Data items
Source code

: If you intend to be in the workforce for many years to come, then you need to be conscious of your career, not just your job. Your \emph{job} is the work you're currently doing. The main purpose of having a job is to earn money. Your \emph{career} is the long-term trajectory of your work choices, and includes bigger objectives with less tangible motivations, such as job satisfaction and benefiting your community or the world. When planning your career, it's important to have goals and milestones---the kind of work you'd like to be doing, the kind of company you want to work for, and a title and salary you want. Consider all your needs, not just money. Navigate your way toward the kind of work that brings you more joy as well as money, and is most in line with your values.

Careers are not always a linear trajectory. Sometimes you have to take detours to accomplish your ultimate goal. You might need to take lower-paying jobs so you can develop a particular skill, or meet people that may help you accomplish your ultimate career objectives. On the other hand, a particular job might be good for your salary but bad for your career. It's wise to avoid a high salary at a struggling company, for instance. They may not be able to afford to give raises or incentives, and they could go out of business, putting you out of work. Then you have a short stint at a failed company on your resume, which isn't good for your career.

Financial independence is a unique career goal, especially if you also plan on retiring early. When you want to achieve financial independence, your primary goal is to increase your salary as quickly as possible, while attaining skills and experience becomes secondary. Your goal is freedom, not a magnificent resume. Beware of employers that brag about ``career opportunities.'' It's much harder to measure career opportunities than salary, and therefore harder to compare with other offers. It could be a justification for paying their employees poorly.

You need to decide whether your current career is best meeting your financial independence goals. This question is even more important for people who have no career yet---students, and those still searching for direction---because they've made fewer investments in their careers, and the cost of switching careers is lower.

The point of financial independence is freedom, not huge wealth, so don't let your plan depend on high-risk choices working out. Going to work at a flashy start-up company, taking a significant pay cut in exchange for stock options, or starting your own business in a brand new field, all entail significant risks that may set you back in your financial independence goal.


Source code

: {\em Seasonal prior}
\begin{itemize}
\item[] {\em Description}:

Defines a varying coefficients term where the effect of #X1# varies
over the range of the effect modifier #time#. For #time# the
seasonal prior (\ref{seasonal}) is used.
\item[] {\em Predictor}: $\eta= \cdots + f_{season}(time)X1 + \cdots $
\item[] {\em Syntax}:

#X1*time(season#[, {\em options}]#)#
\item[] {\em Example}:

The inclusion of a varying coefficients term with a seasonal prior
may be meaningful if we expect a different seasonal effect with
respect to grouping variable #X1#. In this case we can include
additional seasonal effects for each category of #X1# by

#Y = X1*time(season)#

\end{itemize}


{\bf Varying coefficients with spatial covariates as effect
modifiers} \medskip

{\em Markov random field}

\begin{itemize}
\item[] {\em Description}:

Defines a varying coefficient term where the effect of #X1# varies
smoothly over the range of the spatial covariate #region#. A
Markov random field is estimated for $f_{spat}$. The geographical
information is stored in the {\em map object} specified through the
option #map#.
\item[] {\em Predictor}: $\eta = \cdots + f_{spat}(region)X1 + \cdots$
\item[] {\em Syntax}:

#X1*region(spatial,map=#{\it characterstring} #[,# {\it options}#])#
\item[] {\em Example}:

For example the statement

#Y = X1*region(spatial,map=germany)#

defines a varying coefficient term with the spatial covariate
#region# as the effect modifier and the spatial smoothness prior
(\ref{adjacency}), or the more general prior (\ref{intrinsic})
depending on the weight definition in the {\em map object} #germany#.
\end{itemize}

YOUR TASK:
Wherever the string "region" appears in a line above, copy that line.

YOUR RESPONSE:
smoothly over the range of the spatial covariate #region#. A
\item[] {\em Predictor}: $\eta = \cdots + f_{spat}(region)X1 + \cdots$
#X1*region(spatial,map=#{\it characterstring} #[,# {\it options}#])#
#Y = X1*region(spatial,map=germany)#
#region# as the effect modifier and the spatial smoothness prior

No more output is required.